Funded by Wellcome Trust
Objectives of the programme
As China rapidly modernises, industrialises and pursues global connections, it faces a range of challenges to the health of its population, to its medical services, and to social and cultural understandings of therapeutics, wellness and illness there. One of the country’s responses to this was to begin cultivating Medical Humanities expertise and to connect this to centres of excellence around the world.
The field has grown in the UK over the last twenty-five years as the limitations of purely technical approaches to society’s health problems have become apparent. Academics in the field based in the UK have found new perspectives on their own research interests and fresh challenges to their practices as investigators, teachers and trainers through collaborating with colleagues in China. This programme of exchange and networking therefore aims to build on these early experiences of connecting and co-working to:
- Drive the Medical Humanities as a mature disciplinary field in China.
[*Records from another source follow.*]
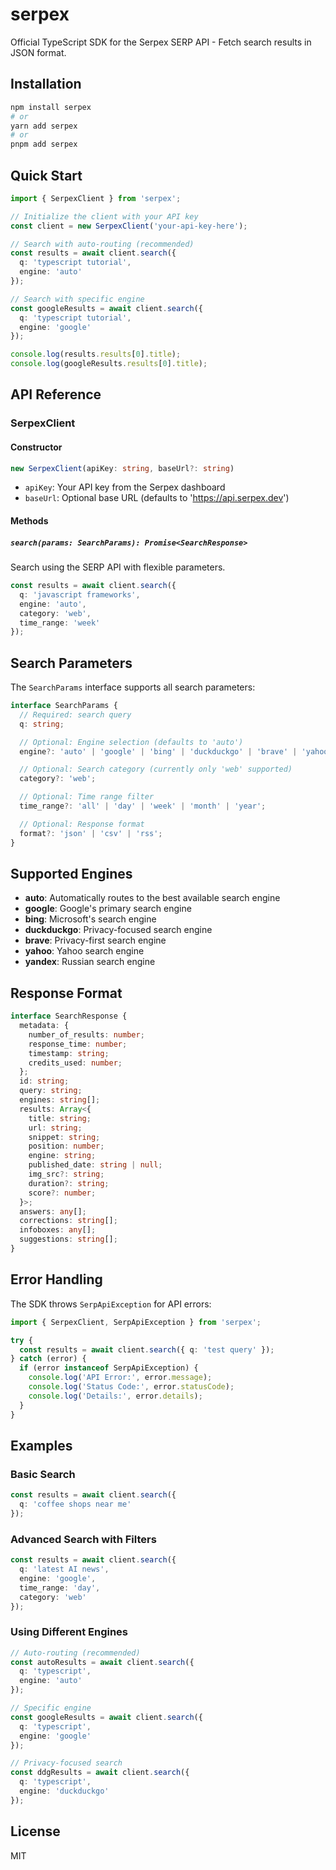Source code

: # serpex

Official TypeScript SDK for the Serpex SERP API - Fetch search results in JSON format.

## Installation

```bash
npm install serpex
# or
yarn add serpex
# or
pnpm add serpex
```

## Quick Start

```typescript
import { SerpexClient } from 'serpex';

// Initialize the client with your API key
const client = new SerpexClient('your-api-key-here');

// Search with auto-routing (recommended)
const results = await client.search({
  q: 'typescript tutorial',
  engine: 'auto'
});

// Search with specific engine
const googleResults = await client.search({
  q: 'typescript tutorial',
  engine: 'google'
});

console.log(results.results[0].title);
console.log(googleResults.results[0].title);
```

## API Reference

### SerpexClient

#### Constructor

```typescript
new SerpexClient(apiKey: string, baseUrl?: string)
```

- `apiKey`: Your API key from the Serpex dashboard
- `baseUrl`: Optional base URL (defaults to 'https://api.serpex.dev')

#### Methods

##### `search(params: SearchParams): Promise<SearchResponse>`

Search using the SERP API with flexible parameters.

```typescript
const results = await client.search({
  q: 'javascript frameworks',
  engine: 'auto',
  category: 'web',
  time_range: 'week'
});
```

## Search Parameters

The `SearchParams` interface supports all search parameters:

```typescript
interface SearchParams {
  // Required: search query
  q: string;

  // Optional: Engine selection (defaults to 'auto')
  engine?: 'auto' | 'google' | 'bing' | 'duckduckgo' | 'brave' | 'yahoo' | 'yandex';

  // Optional: Search category (currently only 'web' supported)
  category?: 'web';

  // Optional: Time range filter
  time_range?: 'all' | 'day' | 'week' | 'month' | 'year';

  // Optional: Response format
  format?: 'json' | 'csv' | 'rss';
}
```

## Supported Engines

- **auto**: Automatically routes to the best available search engine
- **google**: Google's primary search engine
- **bing**: Microsoft's search engine
- **duckduckgo**: Privacy-focused search engine
- **brave**: Privacy-first search engine
- **yahoo**: Yahoo search engine
- **yandex**: Russian search engine

## Response Format

```typescript
interface SearchResponse {
  metadata: {
    number_of_results: number;
    response_time: number;
    timestamp: string;
    credits_used: number;
  };
  id: string;
  query: string;
  engines: string[];
  results: Array<{
    title: string;
    url: string;
    snippet: string;
    position: number;
    engine: string;
    published_date: string | null;
    img_src?: string;
    duration?: string;
    score?: number;
  }>;
  answers: any[];
  corrections: string[];
  infoboxes: any[];
  suggestions: string[];
}
```

## Error Handling

The SDK throws `SerpApiException` for API errors:

```typescript
import { SerpexClient, SerpApiException } from 'serpex';

try {
  const results = await client.search({ q: 'test query' });
} catch (error) {
  if (error instanceof SerpApiException) {
    console.log('API Error:', error.message);
    console.log('Status Code:', error.statusCode);
    console.log('Details:', error.details);
  }
}
```

## Examples

### Basic Search
```typescript
const results = await client.search({
  q: 'coffee shops near me'
});
```

### Advanced Search with Filters
```typescript
const results = await client.search({
  q: 'latest AI news',
  engine: 'google',
  time_range: 'day',
  category: 'web'
});
```

### Using Different Engines
```typescript
// Auto-routing (recommended)
const autoResults = await client.search({
  q: 'typescript',
  engine: 'auto'
});

// Specific engine
const googleResults = await client.search({
  q: 'typescript',
  engine: 'google'
});

// Privacy-focused search
const ddgResults = await client.search({
  q: 'typescript',
  engine: 'duckduckgo'
});
```

## License

MIT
- Grow collaborative working between an expanding number of Chinese institutions and UK universities in the Medical Humanities.
- Establish a generation of scholars in the Medical Humanities with experience of research, training and teaching in both academic cultures and the capacity to build the field in China and elsewhere.
- Equip graduates of the programme with Medical Humanities knowledge and perspectives to enable them to engage in fresh ways with human health problems and challenges as they enter careers and sectors beyond academe around the world.
Who is involved?
Since 2012 members of the CSHHH Glasgow at the University of Strathclyde and the College of Liberal Arts at Shanghai University have worked together on a range of activities to develop international collaboration in the Medical Humanities. The core objective has been to connect the two institutions in order to jointly conduct research, training and teaching so that the Medical Humanities grows as a subject area in both countries and emerges as a major field in China.
Fudan University, the Shanghai Academy of Social Sciences and the Centre for the History of Science, Technology and Medicine (CHSTM) at Manchester University formalised their existing links with the original partner institutions to build the present consortium in 2019. Each brings additional and complementary experience and expertise to the programme.
How is the programme structured?
The programme has the following core components for the three year period 2019-2022.
- Masters training for 18 students from China at the CSHHH Glasgow and at the CHSTM Manchester. Postgraduates at the Chinese partner institutions will have the opportunity to spend to a year of their studies in Glasgow or Manchester to work towards a UK Masters degree. Each institution will receive three students per annum and students will be selected for either destination through a competitive process and according to their research needs and ambitions. Two workshops per annum in the UK and the development of shared online learning experiences would ensure that each cohort has a common experience while enjoying the specific expertise and environments of the two centres. Both institutions provide specialist language support to enable students to build on their excellence in conversational English to develop advanced skills in academic English writing and communication. Deadline for applications will be in February 2020.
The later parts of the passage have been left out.